Extracted data entries
━━━━━━━━━━━━━━━━
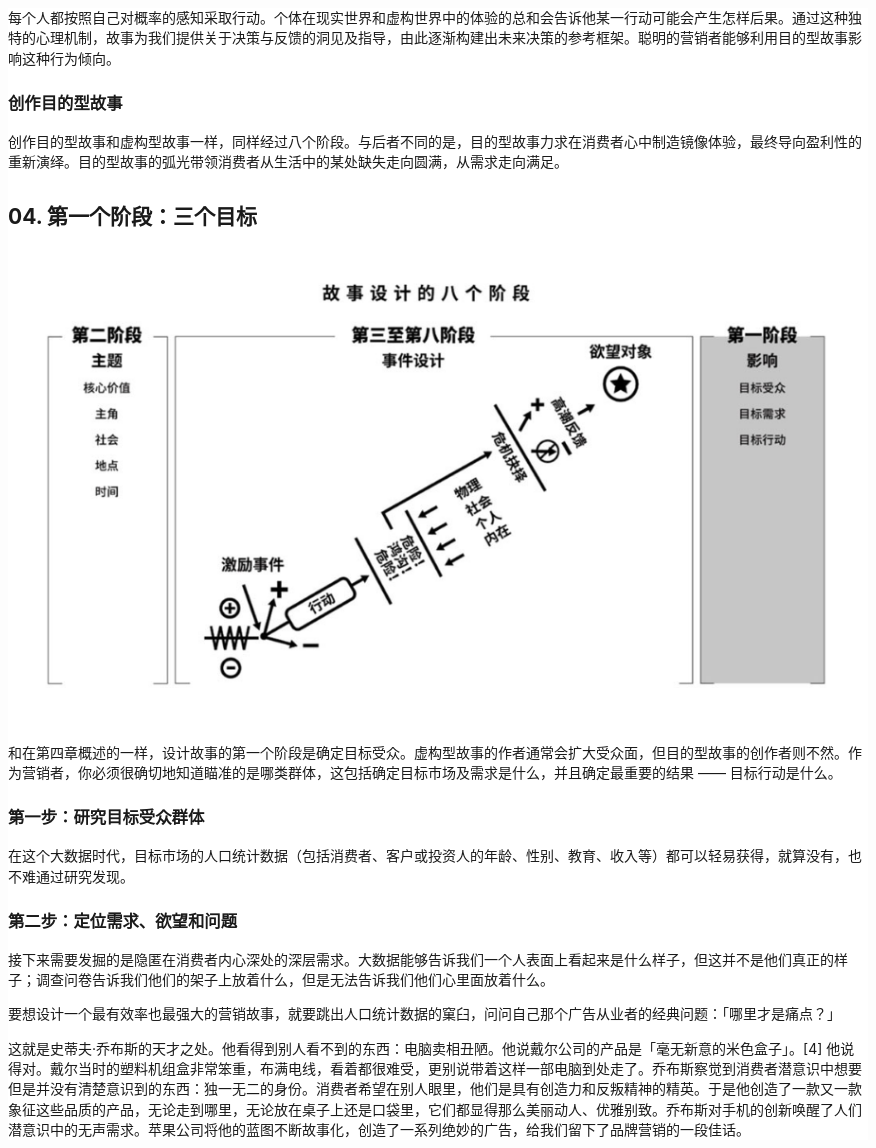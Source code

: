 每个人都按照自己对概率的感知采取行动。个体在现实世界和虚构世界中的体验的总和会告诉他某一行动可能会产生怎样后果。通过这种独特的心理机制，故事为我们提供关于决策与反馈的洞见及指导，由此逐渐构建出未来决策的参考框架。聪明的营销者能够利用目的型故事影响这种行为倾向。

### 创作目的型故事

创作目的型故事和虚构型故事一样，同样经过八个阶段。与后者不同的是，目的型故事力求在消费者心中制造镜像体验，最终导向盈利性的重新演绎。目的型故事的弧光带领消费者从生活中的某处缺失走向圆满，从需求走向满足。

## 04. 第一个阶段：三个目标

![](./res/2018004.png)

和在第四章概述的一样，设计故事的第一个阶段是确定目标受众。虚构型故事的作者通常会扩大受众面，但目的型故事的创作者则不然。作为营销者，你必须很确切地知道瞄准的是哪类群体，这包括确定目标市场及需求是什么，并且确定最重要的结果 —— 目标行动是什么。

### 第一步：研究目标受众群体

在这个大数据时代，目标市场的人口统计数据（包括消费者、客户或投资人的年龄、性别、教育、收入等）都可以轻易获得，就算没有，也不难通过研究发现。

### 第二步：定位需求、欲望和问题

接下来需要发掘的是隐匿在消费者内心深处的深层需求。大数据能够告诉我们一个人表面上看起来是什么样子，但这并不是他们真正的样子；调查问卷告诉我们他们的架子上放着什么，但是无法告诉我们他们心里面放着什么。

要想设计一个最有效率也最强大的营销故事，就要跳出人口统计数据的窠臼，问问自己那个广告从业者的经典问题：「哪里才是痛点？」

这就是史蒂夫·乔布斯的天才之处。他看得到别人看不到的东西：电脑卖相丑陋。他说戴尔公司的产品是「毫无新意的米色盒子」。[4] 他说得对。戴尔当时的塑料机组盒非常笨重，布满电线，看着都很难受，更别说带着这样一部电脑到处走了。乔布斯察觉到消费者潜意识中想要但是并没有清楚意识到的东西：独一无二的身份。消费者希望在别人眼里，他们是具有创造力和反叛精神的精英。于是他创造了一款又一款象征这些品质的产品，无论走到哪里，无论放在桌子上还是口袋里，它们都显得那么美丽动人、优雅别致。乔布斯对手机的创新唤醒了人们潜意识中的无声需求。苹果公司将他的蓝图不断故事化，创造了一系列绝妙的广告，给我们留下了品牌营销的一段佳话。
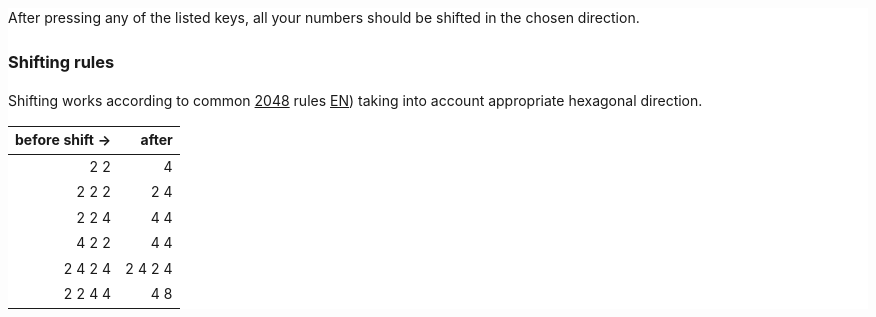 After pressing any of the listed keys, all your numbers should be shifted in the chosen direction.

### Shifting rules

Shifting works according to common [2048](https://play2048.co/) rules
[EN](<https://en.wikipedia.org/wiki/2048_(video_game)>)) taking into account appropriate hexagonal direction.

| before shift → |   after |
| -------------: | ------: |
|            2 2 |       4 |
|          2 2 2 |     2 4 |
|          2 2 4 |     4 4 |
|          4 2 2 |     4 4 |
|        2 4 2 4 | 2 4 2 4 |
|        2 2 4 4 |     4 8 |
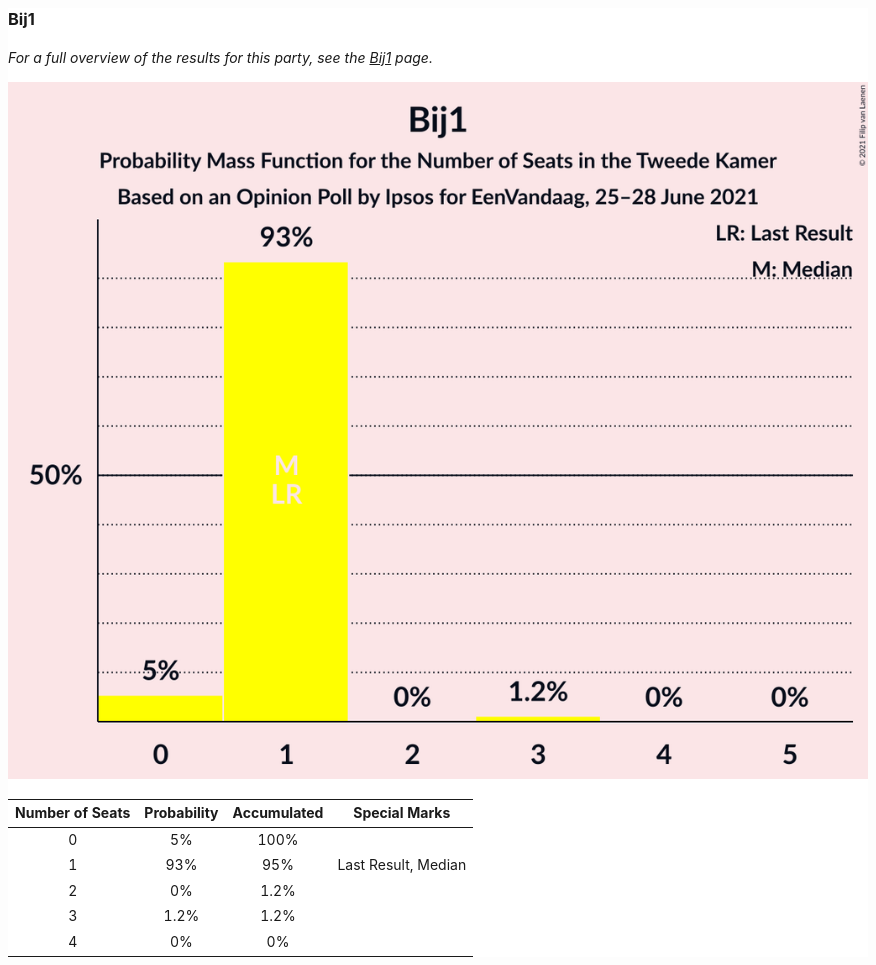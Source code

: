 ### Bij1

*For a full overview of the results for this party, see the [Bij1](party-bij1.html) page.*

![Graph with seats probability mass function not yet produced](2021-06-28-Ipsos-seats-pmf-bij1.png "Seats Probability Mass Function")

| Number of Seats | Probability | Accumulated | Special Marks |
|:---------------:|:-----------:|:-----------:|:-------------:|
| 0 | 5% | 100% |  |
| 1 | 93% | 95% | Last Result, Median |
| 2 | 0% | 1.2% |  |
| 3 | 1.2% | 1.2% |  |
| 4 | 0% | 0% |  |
━━━━━━━━━━━━━━━━
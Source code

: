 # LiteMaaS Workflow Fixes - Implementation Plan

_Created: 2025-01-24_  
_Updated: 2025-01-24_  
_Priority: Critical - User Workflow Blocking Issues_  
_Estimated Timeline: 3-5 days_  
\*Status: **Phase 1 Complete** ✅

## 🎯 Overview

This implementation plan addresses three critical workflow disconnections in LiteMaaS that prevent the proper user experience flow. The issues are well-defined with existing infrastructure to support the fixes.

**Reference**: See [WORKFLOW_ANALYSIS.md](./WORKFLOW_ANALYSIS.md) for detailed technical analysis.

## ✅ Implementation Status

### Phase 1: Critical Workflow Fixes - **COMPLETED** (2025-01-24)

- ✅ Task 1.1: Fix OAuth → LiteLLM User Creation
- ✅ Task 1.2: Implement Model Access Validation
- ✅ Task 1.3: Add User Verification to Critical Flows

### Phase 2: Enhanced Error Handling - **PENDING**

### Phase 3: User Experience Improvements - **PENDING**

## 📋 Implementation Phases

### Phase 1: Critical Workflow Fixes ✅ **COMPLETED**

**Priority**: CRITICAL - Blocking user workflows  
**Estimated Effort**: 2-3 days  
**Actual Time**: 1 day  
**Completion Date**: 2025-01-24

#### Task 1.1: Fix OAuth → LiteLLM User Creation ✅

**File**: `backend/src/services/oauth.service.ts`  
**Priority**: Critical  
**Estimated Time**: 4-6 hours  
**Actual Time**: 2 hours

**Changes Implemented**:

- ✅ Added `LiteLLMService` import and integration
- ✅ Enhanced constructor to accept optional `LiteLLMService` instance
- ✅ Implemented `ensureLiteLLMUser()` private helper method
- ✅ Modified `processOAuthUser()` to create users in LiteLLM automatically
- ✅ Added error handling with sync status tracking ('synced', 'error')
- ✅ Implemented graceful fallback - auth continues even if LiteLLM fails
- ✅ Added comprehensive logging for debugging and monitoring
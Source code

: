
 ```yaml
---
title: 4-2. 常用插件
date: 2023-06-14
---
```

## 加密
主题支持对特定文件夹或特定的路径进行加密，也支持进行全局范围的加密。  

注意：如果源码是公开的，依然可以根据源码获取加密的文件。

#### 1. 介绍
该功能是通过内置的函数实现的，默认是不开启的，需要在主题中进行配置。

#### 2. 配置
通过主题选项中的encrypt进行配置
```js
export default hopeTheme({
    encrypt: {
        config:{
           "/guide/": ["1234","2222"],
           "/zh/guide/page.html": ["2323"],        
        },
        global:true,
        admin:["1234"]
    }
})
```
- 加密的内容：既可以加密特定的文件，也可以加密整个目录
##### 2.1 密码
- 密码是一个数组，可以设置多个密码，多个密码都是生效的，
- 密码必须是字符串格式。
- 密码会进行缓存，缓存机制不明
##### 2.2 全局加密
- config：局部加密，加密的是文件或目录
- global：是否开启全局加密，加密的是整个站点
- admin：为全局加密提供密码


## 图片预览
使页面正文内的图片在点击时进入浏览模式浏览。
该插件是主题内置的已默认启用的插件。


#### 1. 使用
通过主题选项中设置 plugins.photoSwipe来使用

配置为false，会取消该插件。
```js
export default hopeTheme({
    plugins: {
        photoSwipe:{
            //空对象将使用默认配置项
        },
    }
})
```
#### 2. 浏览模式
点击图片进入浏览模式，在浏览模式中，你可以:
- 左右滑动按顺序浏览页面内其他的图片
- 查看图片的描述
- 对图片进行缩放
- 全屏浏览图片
━━━━━━━━━━━━━━━━
▶ [Problem]:
Every line above that holds "Enhanced" counts once; state the total and nothing else.

▶ [Output of the task]:
2